> **SOURCE RECORDS**:

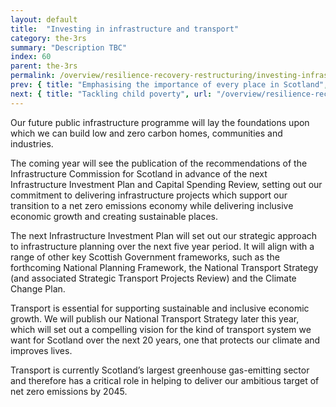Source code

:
 ```yaml
---
layout: default
title:  "Investing in infrastructure and transport"
category: the-3rs
summary: "Description TBC"
index: 60
parent: the-3rs
permalink: /overview/resilience-recovery-restructuring/investing-infrastructure-and-transport/
prev: { title: "Emphasising the importance of every place in Scotland", url: "/overview/resilience-recovery-restructuring/emphasising-the-importance-of-every-place-in-scotland/" }
next: { title: "Tackling child poverty", url: "/overview/resilience-recovery-restructuring/tackling-child-poverty/" }
---
```


Our future public infrastructure programme will lay the foundations upon which we can build low and zero carbon homes, communities and industries.  

The coming year will see the publication of the recommendations of the Infrastructure Commission for Scotland in advance of the next Infrastructure Investment Plan and Capital Spending Review, setting out our commitment to delivering infrastructure projects which support our transition to a net zero emissions economy while delivering inclusive economic growth and creating sustainable places.  

The next Infrastructure Investment Plan will set out our strategic approach to infrastructure planning over the next five year period.  It will align with a range of other key Scottish Government frameworks, such as the forthcoming National Planning Framework, the National Transport Strategy (and associated Strategic Transport Projects Review) and the Climate Change Plan.  

Transport is essential for supporting sustainable and inclusive economic growth. We will publish our National Transport Strategy later this year, which will set out a compelling vision for the kind of transport system we want for Scotland over the next 20 years, one that protects our climate and improves lives.  

Transport is currently Scotland’s largest greenhouse gas-emitting sector and therefore has a critical role in helping to deliver our ambitious target of net zero emissions by 2045.  
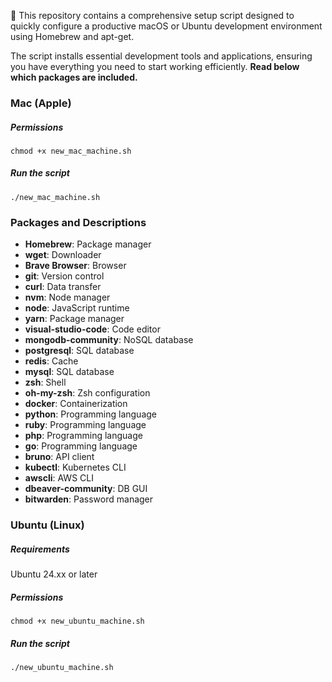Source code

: 🚀 This repository contains a comprehensive setup script designed to quickly configure a productive macOS or Ubuntu development environment using Homebrew and apt-get. 

The script installs essential development tools and applications, ensuring you have everything you need to start working efficiently. **Read below which packages are included.**

### Mac (Apple)

##### Permissions

```chmod +x new_mac_machine.sh```

##### Run the script

```./new_mac_machine.sh```

### Packages and Descriptions

- **Homebrew**: Package manager
- **wget**: Downloader
- **Brave Browser**: Browser
- **git**: Version control
- **curl**: Data transfer
- **nvm**: Node manager
- **node**: JavaScript runtime
- **yarn**: Package manager
- **visual-studio-code**: Code editor
- **mongodb-community**: NoSQL database
- **postgresql**: SQL database
- **redis**: Cache
- **mysql**: SQL database
- **zsh**: Shell
- **oh-my-zsh**: Zsh configuration
- **docker**: Containerization
- **python**: Programming language
- **ruby**: Programming language
- **php**: Programming language
- **go**: Programming language
- **bruno**: API client
- **kubectl**: Kubernetes CLI
- **awscli**: AWS CLI
- **dbeaver-community**: DB GUI
- **bitwarden**: Password manager

### Ubuntu (Linux)  

##### Requirements

Ubuntu 24.xx or later

##### Permissions

```chmod +x new_ubuntu_machine.sh```

##### Run the script

```./new_ubuntu_machine.sh```



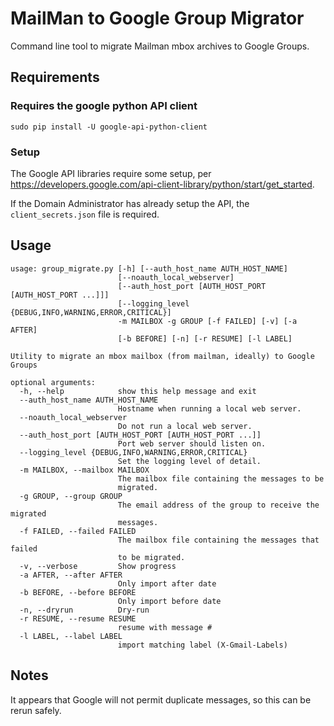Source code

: # MailMan to Google Group Migrator

Command line tool to migrate Mailman mbox archives to Google Groups.

## Requirements
### Requires the google python API client
```
sudo pip install -U google-api-python-client
```

### Setup

The Google API libraries require some setup, per https://developers.google.com/api-client-library/python/start/get_started.

If the Domain Administrator has already setup the API, the ``client_secrets.json`` file is required.

## Usage

```
usage: group_migrate.py [-h] [--auth_host_name AUTH_HOST_NAME]
                        [--noauth_local_webserver]
                        [--auth_host_port [AUTH_HOST_PORT [AUTH_HOST_PORT ...]]]
                        [--logging_level {DEBUG,INFO,WARNING,ERROR,CRITICAL}]
                        -m MAILBOX -g GROUP [-f FAILED] [-v] [-a AFTER]
                        [-b BEFORE] [-n] [-r RESUME] [-l LABEL]

Utility to migrate an mbox mailbox (from mailman, ideally) to Google Groups

optional arguments:
  -h, --help            show this help message and exit
  --auth_host_name AUTH_HOST_NAME
                        Hostname when running a local web server.
  --noauth_local_webserver
                        Do not run a local web server.
  --auth_host_port [AUTH_HOST_PORT [AUTH_HOST_PORT ...]]
                        Port web server should listen on.
  --logging_level {DEBUG,INFO,WARNING,ERROR,CRITICAL}
                        Set the logging level of detail.
  -m MAILBOX, --mailbox MAILBOX
                        The mailbox file containing the messages to be
                        migrated.
  -g GROUP, --group GROUP
                        The email address of the group to receive the migrated
                        messages.
  -f FAILED, --failed FAILED
                        The mailbox file containing the messages that failed
                        to be migrated.
  -v, --verbose         Show progress
  -a AFTER, --after AFTER
                        Only import after date
  -b BEFORE, --before BEFORE
                        Only import before date
  -n, --dryrun          Dry-run
  -r RESUME, --resume RESUME
                        resume with message #
  -l LABEL, --label LABEL
                        import matching label (X-Gmail-Labels)

```


## Notes

It appears that Google will not permit duplicate messages, so this can be rerun safely.
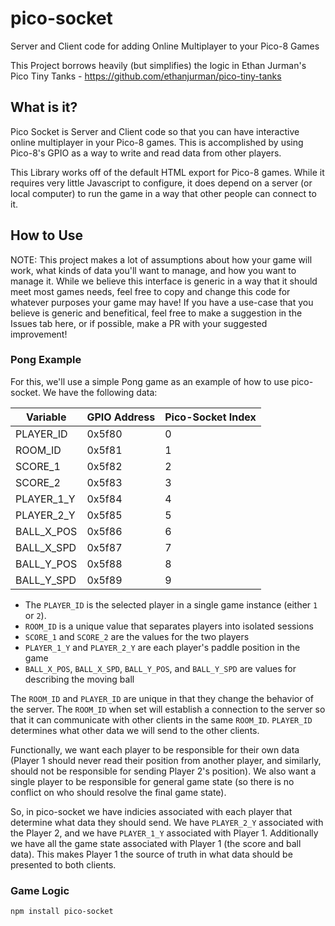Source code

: # pico-socket

Server and Client code for adding Online Multiplayer to your Pico-8 Games

This Project borrows heavily (but simplifies) the logic in
Ethan Jurman's Pico Tiny Tanks - https://github.com/ethanjurman/pico-tiny-tanks

## What is it?

Pico Socket is Server and Client code so that you can have interactive online
multiplayer in your Pico-8 games. This is accomplished by using Pico-8's GPIO
as a way to write and read data from other players.

This Library works off of the default HTML export for Pico-8 games. While it
requires very little Javascript to configure, it does depend on a server (or
local computer) to run the game in a way that other people can connect to it.

## How to Use

NOTE: This project makes a lot of assumptions about how your game will work, what
kinds of data you'll want to manage, and how you want to manage it. While we believe
this interface is generic in a way that it should meet most games needs, feel free
to copy and change this code for whatever purposes your game may have! If you have a
use-case that you believe is generic and benefitical, feel free to make a suggestion
in the Issues tab here, or if possible, make a PR with your suggested improvement!

### Pong Example

For this, we'll use a simple Pong game as an example of how to use pico-socket.
We have the following data:

| Variable   | GPIO Address | Pico-Socket Index |
| ---------- | ------------ | ----------------- |
| PLAYER_ID  | 0x5f80       | 0                 |
| ROOM_ID    | 0x5f81       | 1                 |
| SCORE_1    | 0x5f82       | 2                 |
| SCORE_2    | 0x5f83       | 3                 |
| PLAYER_1_Y | 0x5f84       | 4                 |
| PLAYER_2_Y | 0x5f85       | 5                 |
| BALL_X_POS | 0x5f86       | 6                 |
| BALL_X_SPD | 0x5f87       | 7                 |
| BALL_Y_POS | 0x5f88       | 8                 |
| BALL_Y_SPD | 0x5f89       | 9                 |

- The `PLAYER_ID` is the selected player in a single game instance (either `1` or `2`).
- `ROOM_ID` is a unique value that separates players into isolated sessions
- `SCORE_1` and `SCORE_2` are the values for the two players
- `PLAYER_1_Y` and `PLAYER_2_Y` are each player's paddle position in the game
- `BALL_X_POS`, `BALL_X_SPD`, `BALL_Y_POS`, and `BALL_Y_SPD` are values for describing the moving ball

The `ROOM_ID` and `PLAYER_ID` are unique in that they change the behavior of the server. The `ROOM_ID`
when set will establish a connection to the server so that it can communicate with other clients in the
same `ROOM_ID`. `PLAYER_ID` determines what other data we will send to the other clients.

Functionally, we want each player to be responsible for their own data (Player 1 should never read
their position from another player, and similarly, should not be responsible for sending Player 2's position).
We also want a single player to be responsible for general game state (so there is no conflict on who should
resolve the final game state).

So, in pico-socket we have indicies associated with each player that determine what data they should send.
We have `PLAYER_2_Y` associated with the Player 2, and we have `PLAYER_1_Y` associated with Player 1. Additionally
we have all the game state associated with Player 1 (the score and ball data). This makes Player 1 the source
of truth in what data should be presented to both clients.

### Game Logic

```
npm install pico-socket
```
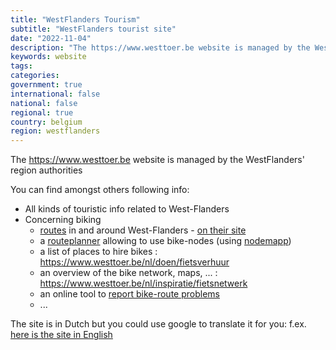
 ```yaml
---
title: "WestFlanders Tourism"
subtitle: "WestFlanders tourist site"
date: "2022-11-04"
description: "The https://www.westtoer.be website is managed by the WestFlanders' region authorities"
keywords: website
tags:
categories: 
government: true
international: false
national: false
regional: true
country: belgium
region: westflanders
---
```

The https://www.westtoer.be website is managed by the WestFlanders' region authorities

You can find amongst others following info:

- All kinds of touristic info related to West-Flanders
- Concerning biking
  - [routes](/source/be.westtoer) in and around West-Flanders - [on their site](https://www.westtoer.be/nl/doen/fietsroutes) 
  - a [routeplanner](https://www.westtoer.be/nl/fietsrouteplanner) allowing to use bike-nodes (using [nodemapp](https://www.nodemapp.com/nl))
  - a list of places to hire bikes : https://www.westtoer.be/nl/doen/fietsverhuur
  - an overview of the bike network, maps, ... : https://www.westtoer.be/nl/inspiratie/fietsnetwerk
  - an online tool to [report bike-route problems](https://www.westtoer.be/nl/routechirurg) 
  - ...
  
The site is in Dutch but you could use google to translate it for you: f.ex. [here is the site in English](https://www-westtoer-be.translate.goog/nl?_x_tr_sl=nl&_x_tr_tl=en&_x_tr_hl=en&_x_tr_pto=wapp)


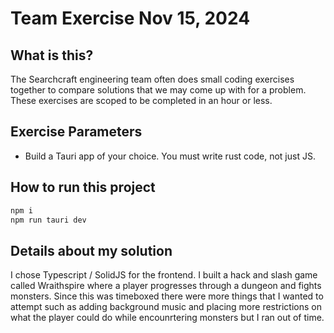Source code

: # Team Exercise Nov 15, 2024

## What is this?

The Searchcraft engineering team often does small coding exercises together to compare solutions that we may come up with for a problem. These exercises are scoped to be completed in an hour or less.

## Exercise Parameters

- Build a Tauri app of your choice. You must write rust code, not just JS.

## How to run this project

```bash
npm i
npm run tauri dev
```

## Details about my solution

I chose Typescript / SolidJS for the frontend. I built a hack and slash game called Wraithspire where a player progresses through a dungeon and fights monsters. Since this was timeboxed there were more things that I wanted to attempt such as adding background music and placing more restrictions on what the player could do while encounrtering monsters but I ran out of time.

> **YOUR OBJECTIVE**: Restate word for word every line from the top of the entries above to the line with "Our future public", inclusive, and skip any pictures.

> **RESPONSE BOX**:
Source code

:
 ```yaml
---
layout: default
title:  "Investing in infrastructure and transport"
category: the-3rs
summary: "Description TBC"
index: 60
parent: the-3rs
permalink: /overview/resilience-recovery-restructuring/investing-infrastructure-and-transport/
prev: { title: "Emphasising the importance of every place in Scotland", url: "/overview/resilience-recovery-restructuring/emphasising-the-importance-of-every-place-in-scotland/" }
next: { title: "Tackling child poverty", url: "/overview/resilience-recovery-restructuring/tackling-child-poverty/" }
---
```


Our future public infrastructure programme will lay the foundations upon which we can build low and zero carbon homes, communities and industries.  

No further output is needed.